Task objective:
Look through the listing below and report how many lines contain "Spring", as a bare number.

Source data:
----------

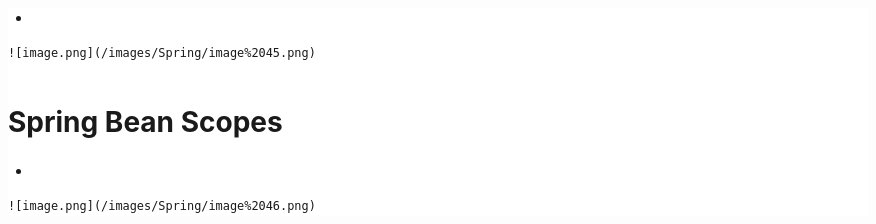 - 
    
    ![image.png](/images/Spring/image%2045.png)
    

# Spring Bean Scopes

- 
    
    ![image.png](/images/Spring/image%2046.png)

----------

Result of the task:
3